_Exercise aim_:
From the first line to the last, write out the records exactly.

_Available data_:
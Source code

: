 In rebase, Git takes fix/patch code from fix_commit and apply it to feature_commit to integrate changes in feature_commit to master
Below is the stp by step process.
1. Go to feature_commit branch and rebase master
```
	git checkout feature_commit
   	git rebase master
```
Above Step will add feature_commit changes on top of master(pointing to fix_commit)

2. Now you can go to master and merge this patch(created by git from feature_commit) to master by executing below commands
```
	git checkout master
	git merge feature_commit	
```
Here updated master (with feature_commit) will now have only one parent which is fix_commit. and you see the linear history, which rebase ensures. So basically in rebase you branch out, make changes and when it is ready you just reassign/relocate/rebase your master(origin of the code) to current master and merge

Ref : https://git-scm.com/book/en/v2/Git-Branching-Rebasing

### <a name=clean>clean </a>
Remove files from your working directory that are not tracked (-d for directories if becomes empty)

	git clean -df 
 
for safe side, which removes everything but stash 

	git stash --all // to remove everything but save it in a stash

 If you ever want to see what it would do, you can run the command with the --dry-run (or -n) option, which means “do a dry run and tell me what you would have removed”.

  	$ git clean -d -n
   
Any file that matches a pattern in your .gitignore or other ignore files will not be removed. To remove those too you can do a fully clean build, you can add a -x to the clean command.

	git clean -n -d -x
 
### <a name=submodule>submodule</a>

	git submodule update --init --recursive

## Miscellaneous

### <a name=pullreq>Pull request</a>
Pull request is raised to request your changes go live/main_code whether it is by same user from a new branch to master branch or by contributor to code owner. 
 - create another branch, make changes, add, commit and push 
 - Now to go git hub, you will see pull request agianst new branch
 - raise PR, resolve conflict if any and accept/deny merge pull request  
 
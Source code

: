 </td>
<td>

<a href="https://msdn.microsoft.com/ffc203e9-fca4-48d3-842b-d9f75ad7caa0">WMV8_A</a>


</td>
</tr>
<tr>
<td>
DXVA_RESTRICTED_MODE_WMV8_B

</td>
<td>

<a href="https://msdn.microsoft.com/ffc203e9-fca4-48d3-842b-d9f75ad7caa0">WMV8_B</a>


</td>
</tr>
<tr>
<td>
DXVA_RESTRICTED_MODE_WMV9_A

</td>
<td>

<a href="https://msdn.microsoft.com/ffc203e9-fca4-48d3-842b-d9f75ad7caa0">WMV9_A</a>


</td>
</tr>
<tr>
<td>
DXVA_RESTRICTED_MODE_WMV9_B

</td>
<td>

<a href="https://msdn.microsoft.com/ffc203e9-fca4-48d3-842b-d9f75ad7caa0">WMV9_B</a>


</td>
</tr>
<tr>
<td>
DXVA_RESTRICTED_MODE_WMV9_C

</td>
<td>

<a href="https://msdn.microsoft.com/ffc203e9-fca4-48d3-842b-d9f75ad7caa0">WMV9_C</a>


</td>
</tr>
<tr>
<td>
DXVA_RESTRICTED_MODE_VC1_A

_Expected output_:
Source code

: In rebase, Git takes fix/patch code from fix_commit and apply it to feature_commit to integrate changes in feature_commit to master
Below is the stp by step process.
1. Go to feature_commit branch and rebase master
```
	git checkout feature_commit
   	git rebase master
```
Above Step will add feature_commit changes on top of master(pointing to fix_commit)

2. Now you can go to master and merge this patch(created by git from feature_commit) to master by executing below commands
```
	git checkout master
	git merge feature_commit	
```
Here updated master (with feature_commit) will now have only one parent which is fix_commit. and you see the linear history, which rebase ensures. So basically in rebase you branch out, make changes and when it is ready you just reassign/relocate/rebase your master(origin of the code) to current master and merge

Ref : https://git-scm.com/book/en/v2/Git-Branching-Rebasing

### <a name=clean>clean </a>
Remove files from your working directory that are not tracked (-d for directories if becomes empty)

	git clean -df 
 
for safe side, which removes everything but stash 

	git stash --all // to remove everything but save it in a stash

 If you ever want to see what it would do, you can run the command with the --dry-run (or -n) option, which means “do a dry run and tell me what you would have removed”.

  	$ git clean -d -n
   
Any file that matches a pattern in your .gitignore or other ignore files will not be removed. To remove those too you can do a fully clean build, you can add a -x to the clean command.

	git clean -n -d -x
 
### <a name=submodule>submodule</a>

	git submodule update --init --recursive

## Miscellaneous

### <a name=pullreq>Pull request</a>
Pull request is raised to request your changes go live/main_code whether it is by same user from a new branch to master branch or by contributor to code owner. 
 - create another branch, make changes, add, commit and push 
 - Now to go git hub, you will see pull request agianst new branch
 - raise PR, resolve conflict if any and accept/deny merge pull request  
 
Source code

: </td>
<td>

<a href="https://msdn.microsoft.com/ffc203e9-fca4-48d3-842b-d9f75ad7caa0">WMV8_A</a>


</td>
</tr>
<tr>
<td>
DXVA_RESTRICTED_MODE_WMV8_B

</td>
<td>

<a href="https://msdn.microsoft.com/ffc203e9-fca4-48d3-842b-d9f75ad7caa0">WMV8_B</a>


</td>
</tr>
<tr>
<td>
DXVA_RESTRICTED_MODE_WMV9_A

</td>
<td>

<a href="https://msdn.microsoft.com/ffc203e9-fca4-48d3-842b-d9f75ad7caa0">WMV9_A</a>


</td>
</tr>
<tr>
<td>
DXVA_RESTRICTED_MODE_WMV9_B

</td>
<td>

<a href="https://msdn.microsoft.com/ffc203e9-fca4-48d3-842b-d9f75ad7caa0">WMV9_B</a>


</td>
</tr>
<tr>
<td>
DXVA_RESTRICTED_MODE_WMV9_C

</td>
<td>

<a href="https://msdn.microsoft.com/ffc203e9-fca4-48d3-842b-d9f75ad7caa0">WMV9_C</a>


</td>
</tr>
<tr>
<td>
DXVA_RESTRICTED_MODE_VC1_A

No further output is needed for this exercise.